Recipe Details

KAMUT® Brand Khorasan Wheat Summer Salad


Recipe courtesy of Chef Seth Bostick, Community Medical Center/Thomas Cuisine

2 tablespoons coarse salt
3/4 gallon boiling water
4 cups KAMUT® Brand khorasan wheat bulgur
1/2 lb. quartered artichoke hearts
3 oz. pitted kalamata olives
3 oz. dried apricot
1 bunch fresh parsley
1 cup diced red bell peppers
1 cup sun dried tomatoes 
1 cup slivered almonds
1 cup crumbled feta cheese
1 tablespoon crushed red pepper
1 tablespoon coarse black pepper
1 1/2 tablespoons sea salt

1 Cup olive oil
1/2 Cup honey
1 Tablespoon fresh minced garlic cloves
1 Cup fresh lemon juice

Cook KAMUT® Brand khorasan wheat bulgur  for one hour until grain is plump and beginning to split.

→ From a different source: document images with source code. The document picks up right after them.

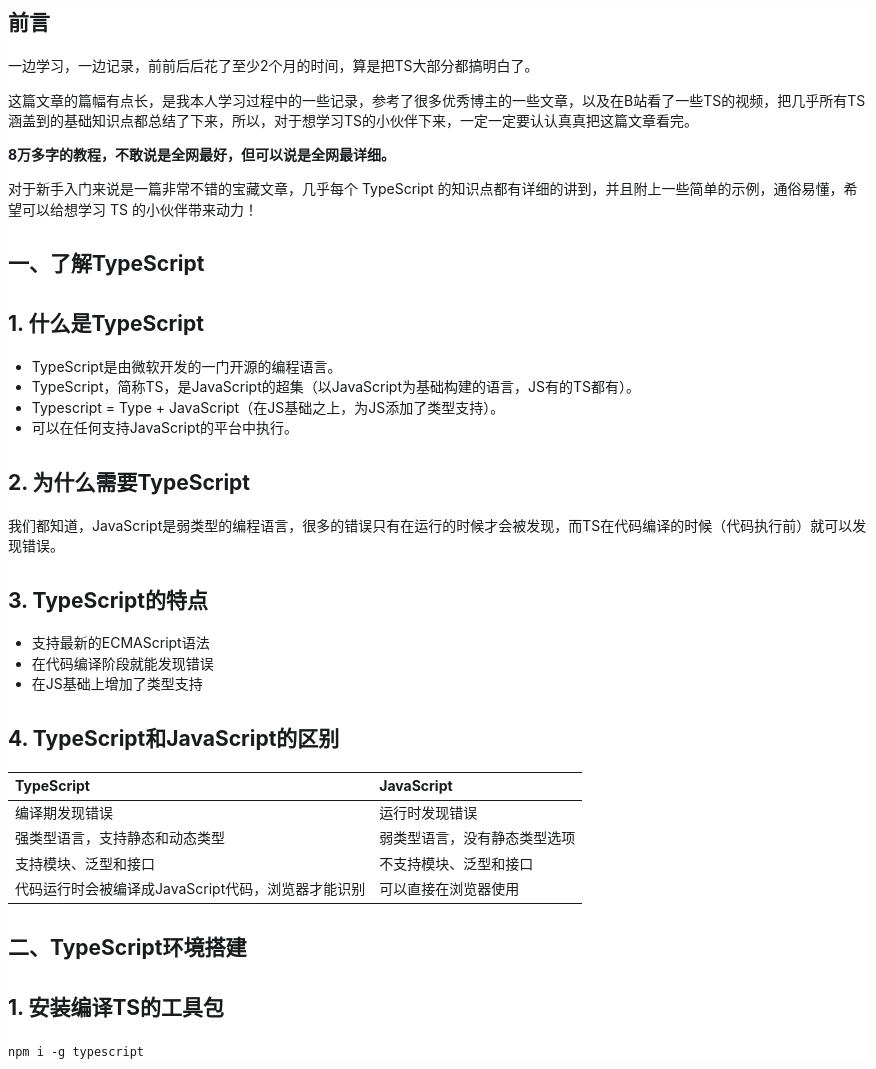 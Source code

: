 ## **<font style="color:rgb(25, 27, 31);">前言</font>**
<font style="color:rgb(25, 27, 31);">一边学习，一边记录，前前后后花了至少2个月的时间，算是把TS大部分都搞明白了。</font>

<font style="color:rgb(25, 27, 31);">这篇文章的篇幅有点长，是我本人学习过程中的一些记录，参考了很多优秀博主的一些文章，以及在B站看了一些TS的视频，把几乎所有TS涵盖到的基础知识点都总结了下来，所以，对于想学习TS的小伙伴下来，一定一定要认认真真把这篇文章看完。</font>

**<font style="color:rgb(25, 27, 31);">8万多字的教程，不敢说是全网最好，但可以说是全网最详细。</font>**

<font style="color:rgb(25, 27, 31);">对于新手入门来说是一篇非常不错的宝藏文章，几乎每个 TypeScript 的知识点都有详细的讲到，并且附上一些简单的示例，通俗易懂，希望可以给想学习 TS 的小伙伴带来动力！</font>

## **<font style="color:rgb(25, 27, 31);">一、了解TypeScript</font>**
## **<font style="color:rgb(25, 27, 31);">1. 什么是TypeScript</font>**
+ <font style="color:rgb(25, 27, 31);">TypeScript是由微软开发的一门开源的编程语言。</font>
+ <font style="color:rgb(25, 27, 31);">TypeScript，简称TS，是JavaScript的超集（以JavaScript为基础构建的语言，JS有的TS都有）。</font>
+ <font style="color:rgb(25, 27, 31);">Typescript = Type + JavaScript（在JS基础之上，为JS添加了类型支持）。</font>
+ <font style="color:rgb(25, 27, 31);">可以在任何支持JavaScript的平台中执行。</font>

## **<font style="color:rgb(25, 27, 31);">2. 为什么需要TypeScript</font>**
<font style="color:rgb(25, 27, 31);">我们都知道，JavaScript是弱类型的编程语言，很多的错误只有在运行的时候才会被发现，而TS在代码编译的时候（代码执行前）就可以发现错误。</font>

## **<font style="color:rgb(25, 27, 31);">3. TypeScript的特点</font>**
+ <font style="color:rgb(25, 27, 31);">支持最新的ECMAScript语法</font>
+ <font style="color:rgb(25, 27, 31);">在代码编译阶段就能发现错误</font>
+ <font style="color:rgb(25, 27, 31);">在JS基础上增加了类型支持</font>

## **<font style="color:rgb(25, 27, 31);">4. TypeScript和JavaScript的区别</font>**
| **<font style="color:rgb(25, 27, 31);">TypeScript</font>** | **<font style="color:rgb(25, 27, 31);">JavaScript</font>** |
| :--- | :--- |
| <font style="color:rgb(25, 27, 31);">编译期发现错误</font> | <font style="color:rgb(25, 27, 31);">运行时发现错误</font> |
| <font style="color:rgb(25, 27, 31);">强类型语言，支持静态和动态类型</font> | <font style="color:rgb(25, 27, 31);">弱类型语言，没有静态类型选项</font> |
| <font style="color:rgb(25, 27, 31);">支持模块、泛型和接口</font> | <font style="color:rgb(25, 27, 31);">不支持模块、泛型和接口</font> |
| <font style="color:rgb(25, 27, 31);">代码运行时会被编译成JavaScript代码，浏览器才能识别</font> | <font style="color:rgb(25, 27, 31);">可以直接在浏览器使用</font> |


## **<font style="color:rgb(25, 27, 31);">二、TypeScript环境搭建</font>**
## **<font style="color:rgb(25, 27, 31);">1. 安装编译TS的工具包</font>**
```plain
npm i -g typescript
```
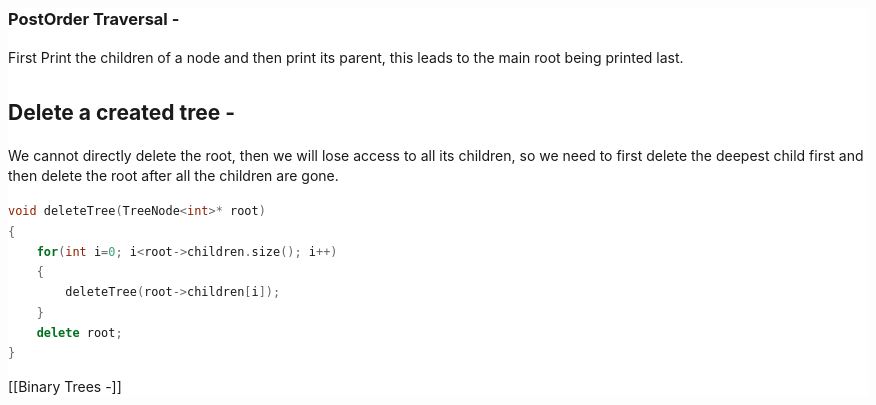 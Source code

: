 ### PostOrder Traversal - 

First Print the children of a node and then print its parent, this leads to the main root being printed last.

## Delete a created tree - 

We cannot directly delete the root, then we will lose access to all its children, so we need to first delete the deepest child first and then delete the root after all the children are gone.

```C++
void deleteTree(TreeNode<int>* root)
{
	for(int i=0; i<root->children.size(); i++)
	{
		deleteTree(root->children[i]);
	}
	delete root;
}
```

[[Binary Trees -]]
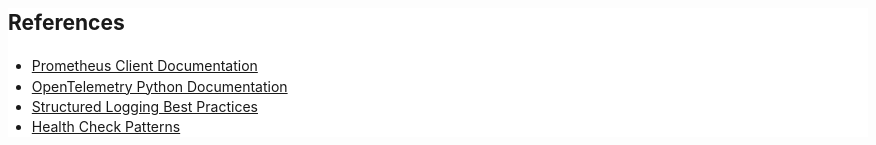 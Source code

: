 ## References

- [Prometheus Client Documentation](https://prometheus.io/docs/guides/instrumenting/)
- [OpenTelemetry Python Documentation](https://opentelemetry.io/docs/instrumentation/python/)
- [Structured Logging Best Practices](https://engineering.fb.com/2019/10/07/developer-tools/logging/)
- [Health Check Patterns](https://microservices.io/patterns/observability/health-check-api.html)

Drain and let cool.
Add all ingredients together and let stand for one hour to let flavors develop. Keep refrigerated until serving. Mix with dressing (olive oil, honey, garlic, lemon juice) 15 minutes before serving. The salad should be wet but still firm to the spoon. Enjoy!